Complete step by step solution:
We are given a square root in the form $\sqrt {8.95}$ .
If we generalise the square root , we have the function of the square root as $f\left( x \right) = \sqrt x$ .
So to find the square root of $8.95$ , we will be using the linearisation technique.
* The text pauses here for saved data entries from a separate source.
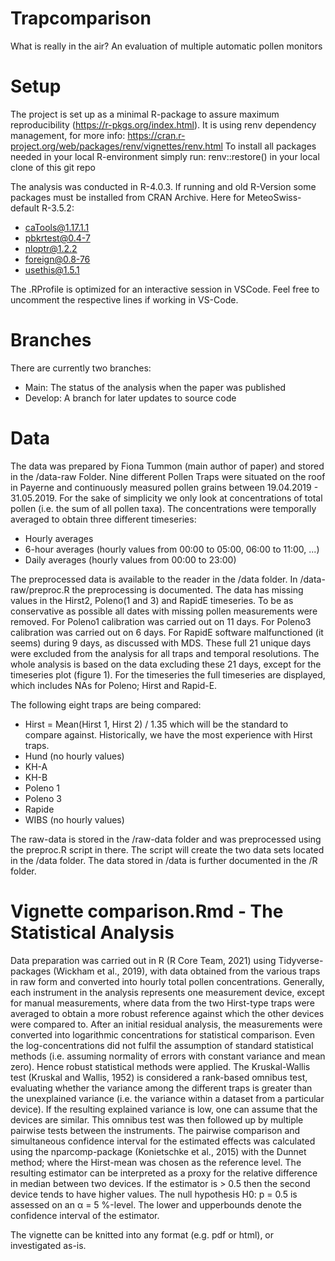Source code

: # Trapcomparison
What is really in the air? An evaluation of multiple automatic pollen monitors

# Setup
The project is set up as a minimal R-package to assure maximum reproducibility (https://r-pkgs.org/index.html).
It is using renv dependency management, for more info: https://cran.r-project.org/web/packages/renv/vignettes/renv.html
To install all packages needed in your local R-environment simply run: renv::restore() in your local clone of this git repo

The analysis was conducted in R-4.0.3.
If running and old R-Version some packages must be installed from CRAN Archive. Here for MeteoSwiss-default R-3.5.2:
 - caTools@1.17.1.1
 - pbkrtest@0.4-7
 - nloptr@1.2.2
 - foreign@0.8-76
 - usethis@1.5.1

The .RProfile is optimized for an interactive session in VSCode. Feel free to uncomment the respective lines if working in VS-Code.

# Branches
There are currently two branches:
 - Main: The status of the analysis when the paper was published
 - Develop: A branch for later updates to source code

# Data
The data was prepared by Fiona Tummon (main author of paper) and stored in the /data-raw Folder.
Nine different Pollen Traps were situated on the roof in Payerne and continuously measured pollen 
grains between 19.04.2019 - 31.05.2019.
For the sake of simplicity we only look at concentrations of total pollen (i.e. the sum of all pollen taxa).
The concentrations were temporally averaged to obtain three different timeseries:
- Hourly averages
- 6-hour averages (hourly values from 00:00 to 05:00, 06:00 to 11:00, ...)
- Daily averages (hourly values from 00:00 to 23:00)

The preprocessed data is available to the reader in the /data folder. 
In /data-raw/preproc.R the preprocessing is documented.
The data has missing values in the Hirst2, Poleno(1 and 3) and RapidE timeseries. 
To be as conservative as possible all dates with missing pollen measurements were removed.
For Poleno1 calibration was carried out on 11 days.
For Poleno3 calibration was carried out on 6 days.
For RapidE software malfunctioned (it seems) during 9 days, as discussed with MDS.
These full 21 unique days were excluded from the analysis for all traps and temporal resolutions.
The whole analysis is based on the data excluding these 21 days, except for the timeseries plot (figure 1).
For the timeseries the full timeseries are displayed, which includes NAs for Poleno; Hirst and Rapid-E.

The following eight traps are being compared:
- Hirst = Mean(Hirst 1, Hirst 2) / 1.35 which will be the standard to compare against. Historically, we have the most experience with Hirst traps.
- Hund (no hourly values)
- KH-A
- KH-B
- Poleno 1
- Poleno 3
- Rapide
- WIBS (no hourly values)

The raw-data is stored in the /raw-data folder and was preprocessed using the preproc.R script in there. The script will create the two data sets located in the /data folder.
The data stored in /data is further documented in the /R folder.

# Vignette comparison.Rmd - The Statistical Analysis
Data preparation was carried out in R (R Core Team, 2021) using Tidyverse-packages (Wickham et al., 2019), with data obtained from the various traps in raw form and converted into hourly total pollen concentrations. Generally, each instrument in the analysis represents one measurement device, except for manual measurements, where data from the two Hirst-type traps were averaged to obtain a more robust reference against which the other devices were compared to. After an initial residual analysis, the measurements were converted into logarithmic concentrations for statistical comparison. Even the log-concentrations did not fulfil the assumption of standard statistical methods (i.e. assuming normality of errors with constant variance and mean zero). Hence robust statistical methods were applied. The Kruskal-Wallis test (Kruskal and Wallis, 1952) is considered a rank-based omnibus test, evaluating whether the variance among the different traps is greater than the unexplained variance (i.e. the variance within a dataset from a particular device). If the resulting explained variance is low, one can assume that the devices are similar. This omnibus test was then followed up by multiple pairwise tests between the instruments. The pairwise comparison and simultaneous confidence interval for the estimated effects was calculated using the nparcomp-package (Konietschke et al., 2015) with the Dunnet method; where the Hirst-mean was chosen as the reference level. The resulting estimator can be interpreted as a proxy for the relative difference in median between two devices. If the estimator is > 0.5 then the second device tends to have higher values. The null hypothesis H0: p = 0.5 is assessed on an α = 5 %-level. The lower and upperbounds denote the confidence interval of the estimator.

The vignette can be knitted into any format (e.g. pdf or html), or investigated as-is.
As the function is $\sqrt x$ , we first need to find out the equation of the tangent at point $\left( {9,3} \right)$ , as this point on the graph of the function has the y-coordinate which is actually closest to the values $8.95$ .
So, the equation of the tangent is $y - f\left( a \right) = m\left( {x - a} \right)$ where $m$ is the slope of the tangent.
Slope at point $x = 9$ will the derivative of the function at point $x = 9$ .So, $m = \dfrac{d}{{dx}}\left( {\sqrt x } \right){|_{x = 9}}$ .
Now Rewriting the equation of tangent by putting all the values , we have
$\Rightarrow y - f\left( 9 \right) = \dfrac{d}{{dx}}\left( {\sqrt x } \right){|_{x = 9}}\left( {x - 9} \right)$
As we know the derivative of $\dfrac{d}{{dx}}\sqrt x = \dfrac{1}{{2\sqrt x }}$ and $f\left( 9 \right) = \sqrt 9 = 3$ . Substituting these values in above ,we get
$\Rightarrow y - 3 = \dfrac{1}{{2\sqrt x }}{|_{x = 9}}\left( {x - 9} \right) \\\ \Rightarrow y - 3 = \dfrac{1}{{2\sqrt 9 }}\left( {x - 9} \right) \\\ \Rightarrow y - 3 = \dfrac{1}{{2\left( 3 \right)}}\left( {x - 9} \right) \\\ \Rightarrow y - 3 = \dfrac{1}{6}\left( {x - 9} \right) \;$
Since, we want the functional value at $8.95$ , so substituting $x = 8.95$ in the above equation , we have
$\Rightarrow y - 3 = \dfrac{1}{6}\left( {8.95 - 9} \right) \\\ \Rightarrow y - 3 = \dfrac{1}{6}\left( { - 0.05} \right) \;$
Solving the above expression for $y$ , we have
$\Rightarrow y = 3 - 0.008\overline 3 \\\ \Rightarrow y = 2.991\overline 6 \;$
$\therefore y = f\left( {8.95} \right) = 2.991\overline 6$
Therefore the approximate value for the square root $\sqrt {8.95}$ is equal to $2.991\overline 6$
So, the correct answer is “ $2.991\overline 6$ ”.

Note : 1. Linearization means using a tangent line to evaluate the value of an expression.
2.To solve such problems based on linearisation, we should always know which function to use to find the equation of tangent.
3.Remember, the slope at the point, which we have chosen should always be defined.
4. The function should not become undefined at the given point.